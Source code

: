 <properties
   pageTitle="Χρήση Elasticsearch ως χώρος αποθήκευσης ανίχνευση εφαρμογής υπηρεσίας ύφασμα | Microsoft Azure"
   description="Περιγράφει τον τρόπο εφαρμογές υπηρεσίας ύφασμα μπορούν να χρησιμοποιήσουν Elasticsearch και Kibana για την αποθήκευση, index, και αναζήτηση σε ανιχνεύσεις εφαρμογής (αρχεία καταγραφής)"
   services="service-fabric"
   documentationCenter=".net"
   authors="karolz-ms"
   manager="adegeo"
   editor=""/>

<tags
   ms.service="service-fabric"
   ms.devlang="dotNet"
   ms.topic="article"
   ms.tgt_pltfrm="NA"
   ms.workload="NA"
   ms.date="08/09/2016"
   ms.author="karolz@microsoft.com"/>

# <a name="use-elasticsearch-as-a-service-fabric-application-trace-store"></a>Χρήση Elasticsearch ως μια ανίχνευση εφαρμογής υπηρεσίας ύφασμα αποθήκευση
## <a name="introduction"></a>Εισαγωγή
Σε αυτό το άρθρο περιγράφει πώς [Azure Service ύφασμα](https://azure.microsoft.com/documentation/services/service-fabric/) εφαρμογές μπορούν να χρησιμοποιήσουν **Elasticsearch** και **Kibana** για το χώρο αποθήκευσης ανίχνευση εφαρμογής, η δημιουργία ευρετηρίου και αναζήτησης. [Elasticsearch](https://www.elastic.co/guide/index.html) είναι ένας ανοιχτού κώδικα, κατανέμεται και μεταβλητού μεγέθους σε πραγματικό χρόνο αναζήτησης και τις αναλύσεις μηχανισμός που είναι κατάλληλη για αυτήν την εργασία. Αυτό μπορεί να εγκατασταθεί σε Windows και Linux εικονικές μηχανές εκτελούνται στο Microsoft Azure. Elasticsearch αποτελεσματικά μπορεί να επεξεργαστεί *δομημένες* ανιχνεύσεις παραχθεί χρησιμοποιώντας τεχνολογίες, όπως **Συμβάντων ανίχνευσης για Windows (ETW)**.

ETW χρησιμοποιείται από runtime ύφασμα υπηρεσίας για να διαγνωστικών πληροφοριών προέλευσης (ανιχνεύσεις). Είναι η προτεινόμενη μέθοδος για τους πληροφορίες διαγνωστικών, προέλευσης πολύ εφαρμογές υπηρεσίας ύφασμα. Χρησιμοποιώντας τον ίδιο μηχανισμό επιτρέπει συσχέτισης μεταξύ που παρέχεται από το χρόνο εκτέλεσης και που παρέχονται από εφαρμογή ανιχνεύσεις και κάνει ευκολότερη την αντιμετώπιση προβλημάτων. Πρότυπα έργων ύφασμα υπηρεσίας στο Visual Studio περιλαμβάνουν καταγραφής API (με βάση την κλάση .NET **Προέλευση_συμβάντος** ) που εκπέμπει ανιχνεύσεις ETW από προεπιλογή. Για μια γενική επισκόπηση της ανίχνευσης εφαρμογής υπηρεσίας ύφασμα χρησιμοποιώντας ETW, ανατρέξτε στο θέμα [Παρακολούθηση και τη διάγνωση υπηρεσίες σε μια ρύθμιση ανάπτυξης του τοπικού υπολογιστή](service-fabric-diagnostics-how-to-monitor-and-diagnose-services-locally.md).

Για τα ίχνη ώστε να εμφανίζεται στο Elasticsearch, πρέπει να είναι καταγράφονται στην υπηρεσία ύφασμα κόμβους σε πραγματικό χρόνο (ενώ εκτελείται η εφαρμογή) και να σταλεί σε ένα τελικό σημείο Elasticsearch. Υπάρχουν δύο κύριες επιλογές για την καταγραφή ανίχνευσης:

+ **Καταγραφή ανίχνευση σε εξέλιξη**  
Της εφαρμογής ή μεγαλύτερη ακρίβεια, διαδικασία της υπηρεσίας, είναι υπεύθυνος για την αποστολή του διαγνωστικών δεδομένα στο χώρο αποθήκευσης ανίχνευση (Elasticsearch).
--
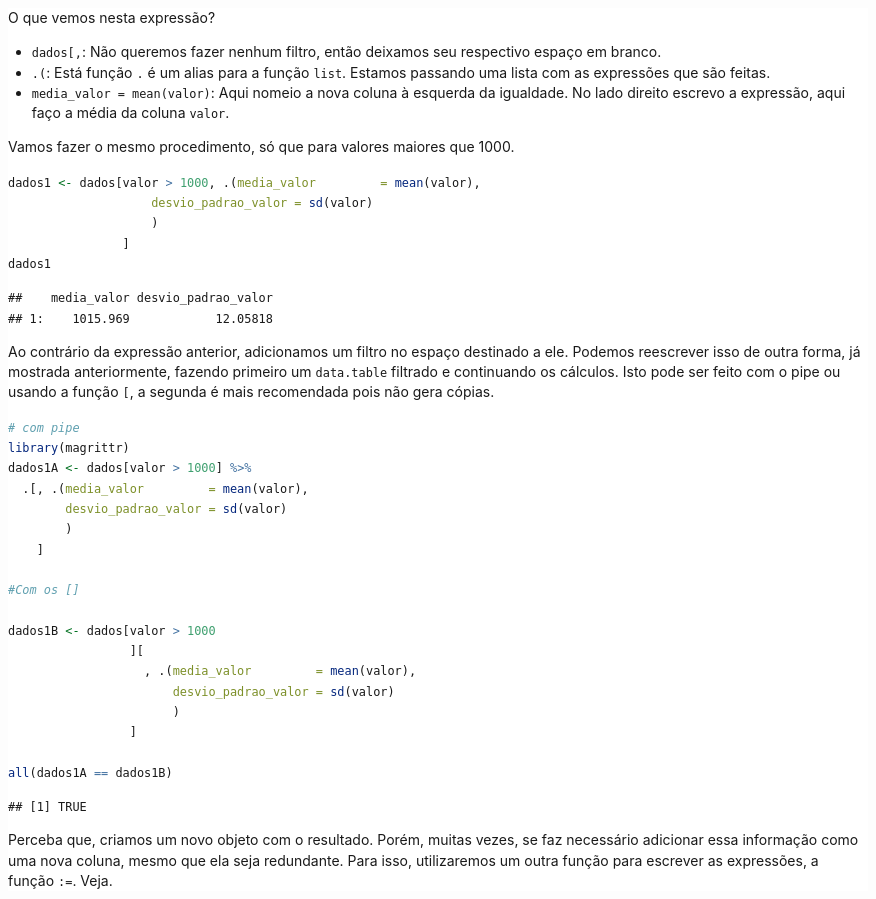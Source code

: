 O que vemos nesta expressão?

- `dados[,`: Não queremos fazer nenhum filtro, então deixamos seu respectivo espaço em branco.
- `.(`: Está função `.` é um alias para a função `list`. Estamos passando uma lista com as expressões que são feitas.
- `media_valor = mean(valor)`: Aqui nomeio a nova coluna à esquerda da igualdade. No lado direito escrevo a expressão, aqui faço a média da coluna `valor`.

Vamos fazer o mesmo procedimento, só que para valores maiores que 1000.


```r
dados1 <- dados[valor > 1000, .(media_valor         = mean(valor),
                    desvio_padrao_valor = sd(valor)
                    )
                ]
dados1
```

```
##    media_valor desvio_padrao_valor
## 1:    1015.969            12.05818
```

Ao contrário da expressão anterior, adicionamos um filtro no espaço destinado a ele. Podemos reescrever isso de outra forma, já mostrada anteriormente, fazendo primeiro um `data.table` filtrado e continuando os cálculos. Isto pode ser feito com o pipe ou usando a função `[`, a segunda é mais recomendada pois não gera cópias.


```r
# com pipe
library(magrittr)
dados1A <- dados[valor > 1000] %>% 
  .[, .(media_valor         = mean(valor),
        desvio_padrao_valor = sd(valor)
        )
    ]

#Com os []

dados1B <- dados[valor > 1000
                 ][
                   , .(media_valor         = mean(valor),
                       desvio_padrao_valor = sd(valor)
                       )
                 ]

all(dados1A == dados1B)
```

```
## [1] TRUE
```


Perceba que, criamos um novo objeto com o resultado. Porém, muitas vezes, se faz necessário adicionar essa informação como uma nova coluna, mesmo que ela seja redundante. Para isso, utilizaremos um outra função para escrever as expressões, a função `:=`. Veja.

[Task to complete]: Copy out every line of the data where the word "expressão" occurs.

[Answer below]:
: O que vemos nesta expressão?
- `media_valor = mean(valor)`: Aqui nomeio a nova coluna à esquerda da igualdade. No lado direito escrevo a expressão, aqui faço a média da coluna `valor`.
Ao contrário da expressão anterior, adicionamos um filtro no espaço destinado a ele. Podemos reescrever isso de outra forma, já mostrada anteriormente, fazendo primeiro um `data.table` filtrado e continuando os cálculos. Isto pode ser feito com o pipe ou usando a função `[`, a segunda é mais recomendada pois não gera cópias.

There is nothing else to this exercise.